Heat spectrum and -distribution inside structure

After the main simulation routine (core.scatter), we calculate the spectrum of the total deposited heat as well as the heat-distribution inside the nano-structure at the plasmon resonance (\(\lambda_{p} \approx 820\,\)nm).

## --- main simulation

## --- heat spectrum
wl, heat_spectrum = tools.calculate_spectrum(sim, 0, linear.heat)

## --- heat distribution in struct at plasmon resonance
idx_struct = tools.get_closest_field_index(sim, dict(wavelength=820))
q = linear.heat(sim, idx_struct, return_value='structure')

## --- divide heat-distribution by cell volume --> nW/nm^3
q.T[3] /= (sim.struct.step**3/sim.struct.normalization)
/home/hans/.local/lib/python3.8/site-packages/numba/core/dispatcher.py:237: UserWarning: Numba extension module 'numba_scipy' failed to load due to 'ValueError(No function '__pyx_fuse_0pdtr' found in __pyx_capi__ of 'scipy.special.cython_special')'.
/home/hans/.local/lib/python3.8/site-packages/pyGDM2/linear.py:1320: UserWarning: `linear_py.heat` does not support tensorial permittivity yet.
  warnings.warn("`linear_py.heat` does not support tensorial permittivity yet.")

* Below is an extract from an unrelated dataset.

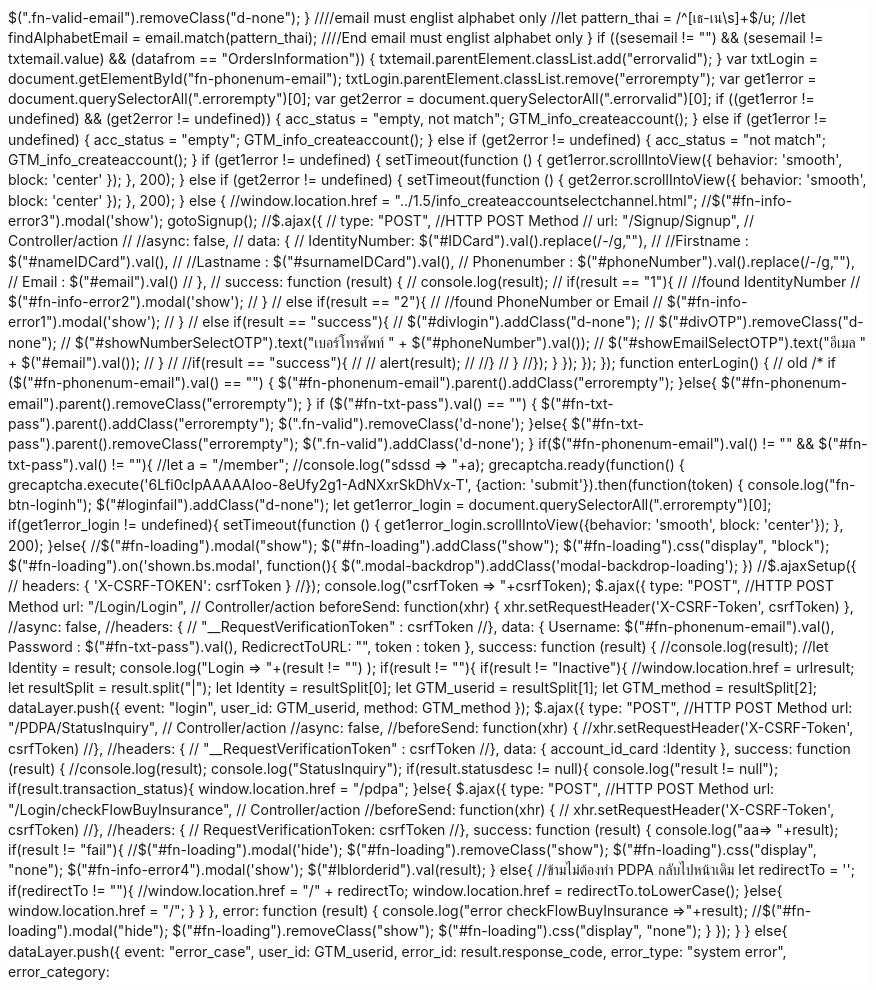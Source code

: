 $(".fn-valid-email").removeClass("d-none"); } ////email must englist alphabet only //let pattern\_thai = /^[เธ-เน\\s]+$/u; //let findAlphabetEmail = email.match(pattern\_thai); ////End email must englist alphabet only } if ((sesemail != "") && (sesemail != txtemail.value) && (datafrom == "OrdersInformation")) { txtemail.parentElement.classList.add("errorvalid"); } var txtLogin = document.getElementById("fn-phonenum-email"); txtLogin.parentElement.classList.remove("errorempty"); var get1error = document.querySelectorAll(".errorempty")[0]; var get2error = document.querySelectorAll(".errorvalid")[0]; if ((get1error != undefined) && (get2error != undefined)) { acc\_status = "empty, not match"; GTM\_info\_createaccount(); } else if (get1error != undefined) { acc\_status = "empty"; GTM\_info\_createaccount(); } else if (get2error != undefined) { acc\_status = "not match"; GTM\_info\_createaccount(); } if (get1error != undefined) { setTimeout(function () { get1error.scrollIntoView({ behavior: 'smooth', block: 'center' }); }, 200); } else if (get2error != undefined) { setTimeout(function () { get2error.scrollIntoView({ behavior: 'smooth', block: 'center' }); }, 200); } else { //window.location.href = "../1.5/info\_createaccountselectchannel.html"; //$("#fn-info-error3").modal('show'); gotoSignup(); //$.ajax({ //	type: "POST", //HTTP POST Method //	url: "/Signup/Signup", // Controller/action //	//async: false, //	data: { // IdentityNumber: $("#IDCard").val().replace(/-/g,""), // //Firstname : $("#nameIDCard").val(), // //Lastname : $("#surnameIDCard").val(), // Phonenumber : $("#phoneNumber").val().replace(/-/g,""), // Email : $("#email").val() //	}, //	success: function (result) { // console.log(result); // if(result == "1"){ // //found IdentityNumber // $("#fn-info-error2").modal('show'); // } // else if(result == "2"){ // //found PhoneNumber or Email // $("#fn-info-error1").modal('show'); // } // else if(result == "success"){ // $("#divlogin").addClass("d-none"); // $("#divOTP").removeClass("d-none"); // $("#showNumberSelectOTP").text("เบอร์โทรศัพท์ " + $("#phoneNumber").val()); // $("#showEmailSelectOTP").text("อีเมล " + $("#email").val()); // } // //if(result == "success"){ // //	alert(result); // //} //	} //}); } }); }); }); function enterLogin() { // old /\* if ($("#fn-phonenum-email").val() == "") { $("#fn-phonenum-email").parent().addClass("errorempty"); }else{ $("#fn-phonenum-email").parent().removeClass("errorempty"); } if ($("#fn-txt-pass").val() == "") { $("#fn-txt-pass").parent().addClass("errorempty"); $(".fn-valid").removeClass('d-none'); }else{ $("#fn-txt-pass").parent().removeClass("errorempty"); $(".fn-valid").addClass('d-none'); } if($("#fn-phonenum-email").val() != "" && $("#fn-txt-pass").val() != ""){ //let a = "/member"; //console.log("sdssd =\> "+a); grecaptcha.ready(function() { grecaptcha.execute('6Lfi0cIpAAAAAIoo-8eUfy2g1-AdNXxrSkDhVx-T', {action: 'submit'}).then(function(token) { console.log("fn-btn-loginh"); $("#loginfail").addClass("d-none"); let get1error\_login = document.querySelectorAll(".errorempty")[0]; if(get1error\_login != undefined){ setTimeout(function () { get1error\_login.scrollIntoView({behavior: 'smooth', block: 'center'}); }, 200); }else{ //$("#fn-loading").modal("show"); $("#fn-loading").addClass("show"); $("#fn-loading").css("display", "block"); $("#fn-loading").on('shown.bs.modal', function(){ $(".modal-backdrop").addClass('modal-backdrop-loading'); }) //$.ajaxSetup({ // headers: { 'X-CSRF-TOKEN': csrfToken } //}); console.log("csrfToken =\> "+csrfToken); $.ajax({ type: "POST", //HTTP POST Method url: "/Login/Login", // Controller/action beforeSend: function(xhr) { xhr.setRequestHeader('X-CSRF-Token', csrfToken) }, //async: false, //headers: { // "\_\_RequestVerificationToken" : csrfToken //}, data: { Username: $("#fn-phonenum-email").val(), Password : $("#fn-txt-pass").val(), RedicrectToURL: "", token : token }, success: function (result) { //console.log(result); //let Identity = result; console.log("Login =\> "+(result != "") ); if(result != ""){ if(result != "Inactive"){ //window.location.href = urlresult; let resultSplit = result.split("|"); let Identity = resultSplit[0]; let GTM\_userid = resultSplit[1]; let GTM\_method = resultSplit[2]; dataLayer.push({ event: "login", user\_id: GTM\_userid, method: GTM\_method }); $.ajax({ type: "POST", //HTTP POST Method url: "/PDPA/StatusInquiry", // Controller/action //async: false, //beforeSend: function(xhr) { //xhr.setRequestHeader('X-CSRF-Token', csrfToken) //}, //headers: { // "\_\_RequestVerificationToken" : csrfToken //}, data: { account\_id\_card :Identity }, success: function (result) { //console.log(result); console.log("StatusInquiry"); if(result.statusdesc != null){ console.log("result != null"); if(result.transaction\_status){ window.location.href = "/pdpa"; }else{ $.ajax({ type: "POST", //HTTP POST Method url: "/Login/checkFlowBuyInsurance", // Controller/action //beforeSend: function(xhr) { //	xhr.setRequestHeader('X-CSRF-Token', csrfToken) //}, //headers: { // RequestVerificationToken: csrfToken //}, success: function (result) { console.log("aa=\> "+result); if(result != "fail"){ //$("#fn-loading").modal('hide'); $("#fn-loading").removeClass("show"); $("#fn-loading").css("display", "none"); $("#fn-info-error4").modal('show'); $("#lblorderid").val(result); } else{ //ข้ามไม่ต้องทำ PDPA กลับไปหน้าเดิม let redirectTo = ''; if(redirectTo != ""){ //window.location.href = "/" + redirectTo; window.location.href = redirectTo.toLowerCase(); }else{ window.location.href = "/"; } } }, error: function (result) { console.log("error checkFlowBuyInsurance =\>"+result); //$("#fn-loading").modal("hide"); $("#fn-loading").removeClass("show"); $("#fn-loading").css("display", "none"); } }); } } else{ dataLayer.push({ event: "error\_case", user\_id: GTM\_userid, error\_id: result.response\_code, error\_type: "system error", error\_category:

Let’s plot the spectrum and the heat distribution inside the structure:

plt.figure( figsize=(8,4) )
plt.subplot2grid( (1,4), (0,0), colspan=3)

## --- spectrum
plt.plot(wl, heat_spectrum/1.0E3, color='r')
plt.xlabel("wavelength (nm)")
plt.ylabel("Q (microwatt)", color='r')

## --- heat distribution inside prism
plt.subplot(144, aspect='equal')
im = visu.scalarfield(q, cmap='hot', show=0, zorder=1)
plt.colorbar(im, label='heat (nW/nm^3)', orientation='horizontal',
im.set_clim([0, 2])

visu.structure_contour(sim, lw=2, color='k', dashes=[2,2],
                       input_mesh='hex1', zorder=0, borders=10, show=0)

/home/hans/.local/lib/python3.8/site-packages/pyGDM2/visu.py:49: UserWarning: 3D data. Falling back to XY projection...
  warnings.warn("3D data. Falling back to XY projection...")

This is in pretty good agreement with [1] (see above for reference).